Nevertheless, the proposed M-POSH protocol can adaptively selecting the target channel based on the availability of network channels with the consideration of collisions between the CR users. As shown in both Figs. 6.9 and 6.10, the proposed M-POSH scheme outperforms both the RCS and NSH algorithms under different scenarios. As the network channels are in occupied conditions, e.g. the number of CR users is equal to the number of licensed spectrum as the most left data point in Fig. 6.9, the proposed M-POSH protocol will decide to stay at the current channel in order to reduce the probability of collision between the CR users. On the other hand, as long as the network contains more available channels that can be utilized, the M-POSH protocol will distribute the CR users that intend to conduct handoff to exploit those available channels. Consequently, the performance of M-POSH scheme can achieve the optimal
performance as that obtained from the POSH scheme for single user case (as presented in Fig. 6.1). The merits of the proposed POSH and M-POSH schemes can therefore be observed.
Chapter 7 Conclusion
This paper proposes a strategy for post-sensing spectrum handoff based on partially observable Markov decision process (POMDP) in the overlay cognitive radio (CR) net-works. With only partially observable state information, the proposed POMDP-based spectrum handoff (POSH) scheme selects the optimal target channel in order to achieve the minimal waiting time for packet transmission.

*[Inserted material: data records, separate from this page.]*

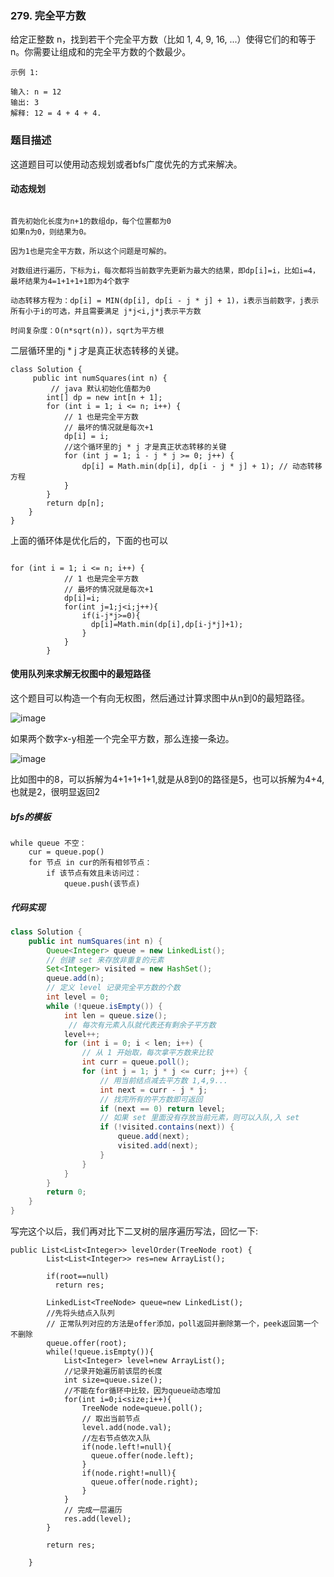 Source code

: ### 279. 完全平方数

给定正整数 n，找到若干个完全平方数（比如 1, 4, 9, 16, ...）使得它们的和等于 n。你需要让组成和的完全平方数的个数最少。


```
示例 1:

输入: n = 12
输出: 3 
解释: 12 = 4 + 4 + 4.
```

### 题目描述

这道题目可以使用动态规划或者bfs广度优先的方式来解决。

#### 动态规划

```

首先初始化长度为n+1的数组dp，每个位置都为0
如果n为0，则结果为0。

因为1也是完全平方数，所以这个问题是可解的。

对数组进行遍历，下标为i，每次都将当前数字先更新为最大的结果，即dp[i]=i，比如i=4，最坏结果为4=1+1+1+1即为4个数字

动态转移方程为：dp[i] = MIN(dp[i], dp[i - j * j] + 1)，i表示当前数字，j表示所有小于i的可选，并且需要满足 j*j<i,j*j表示平方数

时间复杂度：O(n*sqrt(n))，sqrt为平方根
```

二层循环里的j * j 才是真正状态转移的关键。

```
class Solution {
     public int numSquares(int n) {
         // java 默认初始化值都为0
        int[] dp = new int[n + 1]; 
        for (int i = 1; i <= n; i++) {
            // 1 也是完全平方数
            // 最坏的情况就是每次+1
            dp[i] = i; 
            //这个循环里的j * j 才是真正状态转移的关键
            for (int j = 1; i - j * j >= 0; j++) { 
                dp[i] = Math.min(dp[i], dp[i - j * j] + 1); // 动态转移方程
            }
        }
        return dp[n];
    }
}

```

上面的循环体是优化后的，下面的也可以

```

for (int i = 1; i <= n; i++) {
            // 1 也是完全平方数
            // 最坏的情况就是每次+1
            dp[i]=i;
            for(int j=1;j<i;j++){
                if(i-j*j>=0){
                  dp[i]=Math.min(dp[i],dp[i-j*j]+1);
                }
            }
        }
```



#### 使用队列来求解无权图中的最短路径

这个题目可以构造一个有向无权图，然后通过计算求图中从n到0的最短路径。

![image](http://cdn.ctofun.com/leetcode279.jpg)

如果两个数字x-y相差一个完全平方数，那么连接一条边。

![image](http://cdn.ctofun.com/leetcode279-1.jpg)

比如图中的8，可以拆解为4+1+1+1+1,就是从8到0的路径是5，也可以拆解为4+4,也就是2，很明显返回2

##### bfs的模板


```
while queue 不空：
    cur = queue.pop()
    for 节点 in cur的所有相邻节点：
        if 该节点有效且未访问过：
            queue.push(该节点)
```


##### 代码实现


```java
class Solution {
    public int numSquares(int n) {
        Queue<Integer> queue = new LinkedList();
        // 创建 set 来存放非重复的元素
        Set<Integer> visited = new HashSet();
        queue.add(n);
        // 定义 level 记录完全平方数的个数
        int level = 0;
        while (!queue.isEmpty()) {
            int len = queue.size();
             // 每次有元素入队就代表还有剩余子平方数
            level++;
            for (int i = 0; i < len; i++) {
                // 从 1 开始取，每次拿平方数来比较
                int curr = queue.poll();
                for (int j = 1; j * j <= curr; j++) {
                    // 用当前结点减去平方数 1,4,9...
                    int next = curr - j * j;
                    // 找完所有的平方数即可返回
                    if (next == 0) return level;
                    // 如果 set 里面没有存放当前元素，则可以入队,入 set
                    if (!visited.contains(next)) {
                        queue.add(next);
                        visited.add(next);
                    }
                }
            }
        }
        return 0;
    }
}
```

写完这个以后，我们再对比下二叉树的层序遍历写法，回忆一下:



```
public List<List<Integer>> levelOrder(TreeNode root) {
        List<List<Integer>> res=new ArrayList();

        if(root==null)
          return res;

        LinkedList<TreeNode> queue=new LinkedList();
        //先将头结点入队列
        // 正常队列对应的方法是offer添加，poll返回并删除第一个，peek返回第一个不删除
        queue.offer(root);
        while(!queue.isEmpty()){
            List<Integer> level=new ArrayList();
            //记录开始遍历前该层的长度
            int size=queue.size();
            //不能在for循环中比较，因为queue动态增加
            for(int i=0;i<size;i++){
                TreeNode node=queue.poll();
                // 取出当前节点
                level.add(node.val);
                //左右节点依次入队
                if(node.left!=null){
                  queue.offer(node.left);
                }
                if(node.right!=null){
                  queue.offer(node.right);
                }
            }
            // 完成一层遍历
            res.add(level);
        }

        return res;

    }
```

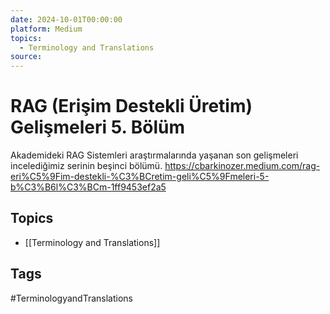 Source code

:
 ```yaml
---
date: 2024-10-01T00:00:00
platform: Medium
topics:
  - Terminology and Translations
source: 
---
```

# RAG (Erişim Destekli Üretim) Gelişmeleri 5. Bölüm

Akademideki RAG Sistemleri araştırmalarında yaşanan son gelişmeleri incelediğimiz serinin beşinci bölümü. https://cbarkinozer.medium.com/rag-eri%C5%9Fim-destekli-%C3%BCretim-geli%C5%9Fmeleri-5-b%C3%B6l%C3%BCm-1ff9453ef2a5

## Topics
- [[Terminology and Translations]]

## Tags
#TerminologyandTranslations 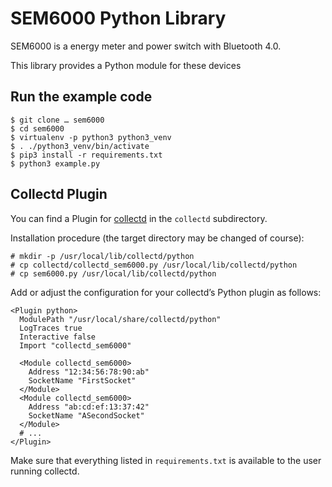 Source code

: # SEM6000 Python Library

SEM6000 is a energy meter and power switch with Bluetooth 4.0.

This library provides a Python module for these devices

## Run the example code

```
$ git clone … sem6000
$ cd sem6000
$ virtualenv -p python3 python3_venv
$ . ./python3_venv/bin/activate
$ pip3 install -r requirements.txt
$ python3 example.py
```

## Collectd Plugin

You can find a Plugin for [collectd](https://collectd.org) in the `collectd`
subdirectory.

Installation procedure (the target directory may be changed of course):

```shell
# mkdir -p /usr/local/lib/collectd/python
# cp collectd/collectd_sem6000.py /usr/local/lib/collectd/python
# cp sem6000.py /usr/local/lib/collectd/python
```

Add or adjust the configuration for your collectd’s Python plugin as follows:

```
<Plugin python>
  ModulePath "/usr/local/share/collectd/python"
  LogTraces true
  Interactive false
  Import "collectd_sem6000"

  <Module collectd_sem6000>
    Address "12:34:56:78:90:ab"
    SocketName "FirstSocket"
  </Module>
  <Module collectd_sem6000>
    Address "ab:cd:ef:13:37:42"
    SocketName "ASecondSocket"
  </Module>
  # ...
</Plugin>
```

Make sure that everything listed in `requirements.txt` is available to the user
running collectd.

Furthermore, in order to consider the multi-user CR network, POMDP-based multi-user spectrum handoff (M-POSH) protocol is proposed to resolve the collision problem among multiple users that intend to conduct spectrum handoff. It is observed from both the simulation and analytical results that the proposed POSH M-POSH protocols can effectively reduce the waiting time of spectrum handoff for a partially observable CR network.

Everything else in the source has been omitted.